Should I (a married man) act on an attraction to a woman who isn't my wife? What if I just married the "other woman", if it's ok with my existing wife, what's the harm?What if I am married and feel attractions to a man, is that ok to act upon, or would it also be cheating? Should those who are sexually attracted to kids control and repress their urges, or, as long as it's ok with the kid, should it be ok with society?

What I am getting at is, homosexual, heterosexual, bisexual, asexual or any other prefix to "sexual" each comes with it's set of acceptable and unacceptable behaviors. If unnacceptable urges are "part of us all", then what makes homosexual urges so sacred that the rest of us should celebrate (or even accept) them?
Reply #16 Top
I agree with a fair amount of this article PB. I don't think anyone chooses who they are attracted to and as long as you're not hurting anyone, then you should be free to act as you wish (obviously, if you are hurting someone because you are causing someone else to have unrequited love or you are in a relationship that isn't working, that's a different matter).

I don't see how any of this distinguishes us from animals. I celebrate the diversity of all animals, human or otherwise.

And well, personally I believe gender is a social construct, so the statement that you are homosexual is, in my opinion a perpetuation of the binary notion of gender that causes so much trouble for people who are homosexual. But that's a long and complicated story I won't get into now. If you are really interested though, do some googling on Judith Butler. There's some good stuff around on her philosophy.
Reply #17 Top
Should I (a married man) act on an attraction to a woman who isn't my wife?
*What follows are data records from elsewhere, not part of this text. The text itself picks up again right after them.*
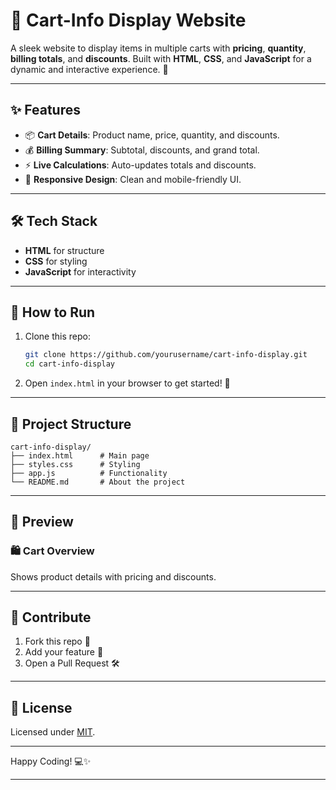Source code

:# 🛒 Cart-Info Display Website

A sleek website to display items in multiple carts with **pricing**, **quantity**, **billing totals**, and **discounts**. Built with **HTML**, **CSS**, and **JavaScript** for a dynamic and interactive experience. 🚀

---

## ✨ Features

- 📦 **Cart Details**: Product name, price, quantity, and discounts.  
- 💰 **Billing Summary**: Subtotal, discounts, and grand total.  
- ⚡ **Live Calculations**: Auto-updates totals and discounts.  
- 🎨 **Responsive Design**: Clean and mobile-friendly UI.  

---

## 🛠️ Tech Stack

- **HTML** for structure  
- **CSS** for styling  
- **JavaScript** for interactivity  

---

## 🚀 How to Run

1. Clone this repo:  
   ```bash
   git clone https://github.com/yourusername/cart-info-display.git
   cd cart-info-display
   ```

2. Open `index.html` in your browser to get started! 🌟

---

## 📂 Project Structure

```
cart-info-display/
├── index.html      # Main page
├── styles.css      # Styling
├── app.js          # Functionality
└── README.md       # About the project
```

---

## 📸 Preview

### 🛍️ Cart Overview  
Shows product details with pricing and discounts.  

---

## 🤝 Contribute  

1. Fork this repo 🍴  
2. Add your feature 🚀  
3. Open a Pull Request 🛠️  

---

## 📜 License  

Licensed under [MIT](LICENSE).  

---

Happy Coding! 💻✨

---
This is where I think Para you place gay people in the wrong basket. You are talking about cheating, doing something that you know isnt right...hmm it's hard for me to put into words.. but Man it aint just about the sex that is the whole point of my article. It is about Love, just like what LW was saying. You love your wife. That is a great thing, just like if I had a bf I would love him and be in the same sort of relationship as you and your wife are.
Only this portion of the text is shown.